A new dynamic has already crept in Kashmiri society. Earlier people used to wait for the dead bodies of insurgents to be handed over by the police. Now they rush to the encounter sites to save them. That is why insurgent killings now are also accompanied by civilian killings, offering an excuse to separatists to accuse SF of human rights abuse.
Alarming Span and Scope of Fresh Recruitment
Increasing trend of locals joining insurgent ranks is as worrying as is the realisation that those joining their ranks are educated and, in some cases, from affluent families. 126 youth in the Valley joined insurgent ranks in 2017 while this year this number has gone up with 130 of them have already joined their ranks till August.
Junaid Sehraj, an MBA and from an affluent family, Manna Wani, a PhD scholar, Mohammed Eisa Fazli, an engineering student are examples of the educated and the affluent joining the insurgent ranks. This trend is indeed worrying and seems to be in line with the recruitment policy of the Islamic State of Syria & Iraq (ISIS). (Author’s personal interactions during a recent visit to Kashmir reveals that recruitment to insurgent ranks is allowed only after a thorough background check).
Use of Social Media & Online Radicalisation
Burhan Muzaffar Wani, the poster boy of Kashmir insurgency, initiated cyber outreach for the separatist movement which had been quiescent since 2010. He created Twitter handle @Gazi_Burhan2 in October 2012 and would upload photographs of atrocities allegedly perpetrated by security forces as well as virulent anti-India content. His calls to youth to join Jihad were accompanied by Quranic verses, emotive demands for Azadi and exhortations to establish the Nizam-e-Mustafa (God’s government).
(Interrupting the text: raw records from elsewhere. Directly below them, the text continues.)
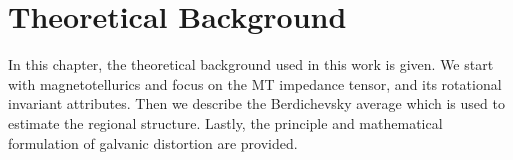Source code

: 
\renewcommand{\thisdir}{_content/theoretical_background}
\renewcommand{\figdir}{\thisdir/_fig}

\chapter{Theoretical Background}
\label{chap:background}

In this chapter, the theoretical background used in this work is given.
We start with magnetotellurics and focus on the MT impedance tensor, and its rotational invariant attributes. Then we describe the Berdichevsky average which is used to estimate the regional structure. Lastly, the principle and mathematical formulation of galvanic distortion are provided.




	

	
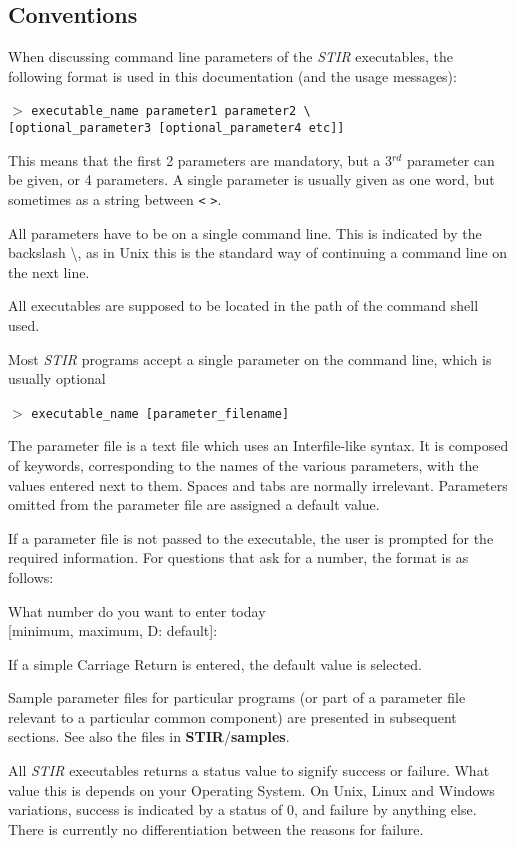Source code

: \documentclass{article}
\newcommand{\tab}{\hspace{5mm}}
\newcommand{\cmdline}[1]{\par \noindent $>$ \texttt{#1}\par}
\begin{document}
\subsection{
Conventions}
\label{sec:conventions}
When discussing command line parameters of the \textit{STIR} executables, 
the following format is used in this documentation (and the usage messages):
\cmdline{executable\_name parameter1 parameter2 {\textbackslash}\\
{[}optional\_parameter3 [optional\_parameter4 etc]]}


This means that the first 2 parameters are mandatory, but a 3$^{rd}$ 
parameter can be given, or 4 parameters. A single parameter is 
usually given as one word, but sometimes as a string between 
\texttt{<} \texttt{>}. 


All parameters have to be on a single command line. This is indicated 
by the backslash {\textbackslash}, as in Unix this is the standard way 
of continuing a command line on the next line.


All executables are supposed to be located in the path of the 
command shell used.


Most \textit{STIR} programs accept a single parameter on the command 
line, which is usually optional
\cmdline{executable\_name [parameter\_filename]}


The parameter file is a text file which uses an Interfile-like 
syntax. It is composed of keywords, corresponding to the names 
of the various parameters, with the values entered next to them. 
Spaces and tabs are normally irrelevant. Parameters omitted from 
the parameter file are assigned a default value. 


If a parameter file is not passed to the executable, the user 
is prompted for the required information. For questions that 
ask for a number, the format is as follows:


\tab What number do you want to enter today \\
\tab [minimum, maximum, D: default]:


If a simple Carriage Return is entered, the default value is 
selected.


Sample parameter files for particular programs (or part of a 
parameter file relevant to a particular common component) are 
presented in subsequent sections. See also the files in \textbf{STIR}/\textbf{samples}.



All \textit{STIR} executables returns a status value to signify success 
or failure. What value this is depends on your Operating System. 
On Unix, Linux and Windows variations, success is indicated by 
a status of 0, and failure by anything else. There is currently 
no differentiation between the reasons for failure.
\end{document}
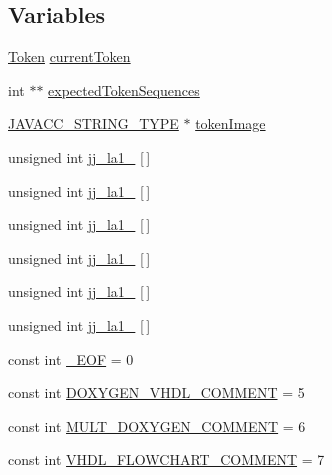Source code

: \subsection*{Variables}
\begin{DoxyCompactItemize}
\item 
\hyperlink{classvhdl_1_1parser_1_1_token}{Token} \hyperlink{namespacevhdl_1_1parser_a755fe3544d80cddda9e786987778a339}{current\+Token}
\item 
int $\ast$$\ast$ \hyperlink{namespacevhdl_1_1parser_a6a6b17519585a72d65436b2b57a2f9ba}{expected\+Token\+Sequences}
\item 
\hyperlink{_java_c_c_8h_a7941da0682a76ffa9869d8458e166062}{J\+A\+V\+A\+C\+C\+\_\+\+S\+T\+R\+I\+N\+G\+\_\+\+T\+Y\+P\+E} $\ast$ \hyperlink{namespacevhdl_1_1parser_a2548f7c763a6da6b5dc5a887a92c297b}{token\+Image}
\item 
unsigned int \hyperlink{namespacevhdl_1_1parser_a48bdc5c58eb15649c61b2d623bcbdc29}{jj\+\_\+la1\+\_} \mbox{[}$\,$\mbox{]}
\item 
unsigned int \hyperlink{namespacevhdl_1_1parser_a49f05db6f0680c2723cb125a109a48fa}{jj\+\_\+la1\+\_} \mbox{[}$\,$\mbox{]}
\item 
unsigned int \hyperlink{namespacevhdl_1_1parser_a2ce8ed90b801cc69d059b4f3732c8da3}{jj\+\_\+la1\+\_} \mbox{[}$\,$\mbox{]}
\item 
unsigned int \hyperlink{namespacevhdl_1_1parser_ab8a4cb3eb6e58082964968187e10d5cd}{jj\+\_\+la1\+\_} \mbox{[}$\,$\mbox{]}
\item 
unsigned int \hyperlink{namespacevhdl_1_1parser_abf4cc2c3f20ef53df8d9f8d6c5998beb}{jj\+\_\+la1\+\_} \mbox{[}$\,$\mbox{]}
\item 
unsigned int \hyperlink{namespacevhdl_1_1parser_a625decea2d793f0d02d0ea61a7d4f12a}{jj\+\_\+la1\+\_} \mbox{[}$\,$\mbox{]}
\item 
const int \hyperlink{namespacevhdl_1_1parser_a3e4ca88943b20b46f48a1f70b1df4647}{\+\_\+\+E\+O\+F} = 0
\item 
const int \hyperlink{namespacevhdl_1_1parser_a2d0a0373c10977aef4364020b1c39fe0}{D\+O\+X\+Y\+G\+E\+N\+\_\+\+V\+H\+D\+L\+\_\+\+C\+O\+M\+M\+E\+N\+T} = 5
\item 
const int \hyperlink{namespacevhdl_1_1parser_acc2140317ed8d4ec2a249a40e10431ce}{M\+U\+L\+T\+\_\+\+D\+O\+X\+Y\+G\+E\+N\+\_\+\+C\+O\+M\+M\+E\+N\+T} = 6
\item 
const int \hyperlink{namespacevhdl_1_1parser_a477905847fb4d2e3aab22091506e7041}{V\+H\+D\+L\+\_\+\+F\+L\+O\+W\+C\+H\+A\+R\+T\+\_\+\+C\+O\+M\+M\+E\+N\+T} = 7
$$
\end{DoxyCompactItemize}
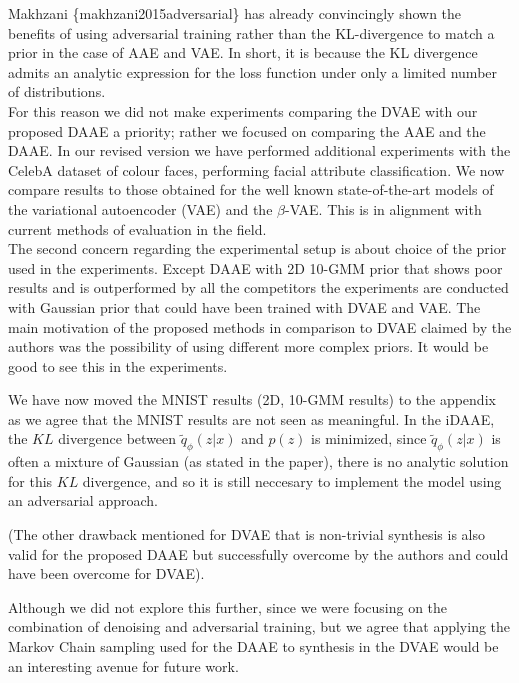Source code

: \documentclass[a4paper,11pt]{article}
\begin{document}
Makhzani \{makhzani2015adversarial\} has already convincingly shown the benefits of using adversarial training rather than the KL-divergence to match a prior in the case of AAE and VAE. In short, it is because the KL divergence admits an analytic expression for the loss function under only a limited number of distributions. \\

For this reason we did not make experiments comparing the DVAE with our proposed DAAE a priority; rather we focused on comparing the AAE and the DAAE. In our revised version we have performed additional experiments with the CelebA dataset of colour faces, performing facial attribute classification. We now compare results to those obtained for the well known state-of-the-art models of the variational autoencoder (VAE) and the $\beta$-VAE. This is in alignment with current methods of evaluation in the field.\\

{\color{blue}
The second concern regarding the experimental setup is about choice of the prior used in the experiments. Except DAAE with 2D 10-GMM prior that shows poor results and is outperformed by all the competitors the experiments are conducted with Gaussian prior that could have been trained with DVAE and VAE. The main motivation of the proposed methods in comparison to DVAE claimed by the authors was the possibility of using different more complex priors. It would be good to see this in the experiments.}\newline 

We have now moved the MNIST results (2D, 10-GMM results) to the appendix as we agree that the MNIST results are not seen as meaningful.  In the iDAAE, the $KL$ divergence between $\tilde{q}_\phi(z|x)$ and $p(z)$ is minimized, since $\tilde{q}_\phi(z|x)$ is often a mixture of Gaussian (as stated in the paper), there is no analytic solution for this $KL$ divergence, and so it is still neccesary to implement the model using an adversarial approach.\newline

{\color{blue}(The other drawback mentioned for DVAE that is non-trivial synthesis is also valid for the proposed DAAE but successfully overcome by the authors and could have been overcome for DVAE)}. \newline

Although we did not explore this further, since we were focusing on the combination of denoising and adversarial training, but we agree that applying the Markov Chain sampling used for the DAAE to synthesis in the DVAE would be an interesting avenue for future work. 
\end{document}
Valley’s 60% population is below 30 and is hyperactive on social media. Burhan’s cyber blitz attracted young minds to the insurgency. In a first of its kind, he started sending photographs of himself and his comrades, faces uncovered, brandishing weapons at identifiable locations around Srinagar. All this imparted a notion among the youth that taking to arms was a heroic and risk-free job
Islamic State of Jammu & Kashmir (ISJK)
Much that Indian government may deny, Islamic State of Jammu & Kashmir (ISJK) and al Qaeda are gaining a foothold in Kashmir. Until recently Zakir Musa was commander of HM. He openly stated his desire to implement a hard-line interpretation of Islamic laws in Kashmir- claiming concepts like nationalism and democracy were un-Islamic. He even threatened to behead Hurriyat leaders who seek resolution of Kashmir through political means. Later, Musa broke away from HM and floated a breakaway group, though denying any affiliation to al Qaeda yet thanking the organisation for promoting Sharia. He disowns Pakistan and fight for Kashmir’s secession from India, for Musa’s mission is not limited to Kashmir as he hopes to capitalise on grievances of the Muslims in India. His statement suggests an element of transnational-Jihadism is being introduced into Kashmir conflict that lays bare developing ideological divide between different generations of insurgents in Kashmir.
If Musa’s new outfit gains a measure of success, it would shift the focus of insurgency that has long been defined by localized Islamism that values self-determination to transnational-Jihadism. New Delhi needs to sit up and take notice of this worrying trend of transnational-Jihadism, of the kind of IS and al Qaeda, gaining a foothold in the region.
That J&K Police, on June 22, 2018, has claimed to have eliminated Dawood Ahmed Sofi, ISJK Chief, and the fact that two suspected ISJK insurgents have been arrested in Delhi on September 7, 2018, makes it abundantly clear that ISJK is fast spreading its tentacles in Kashmir.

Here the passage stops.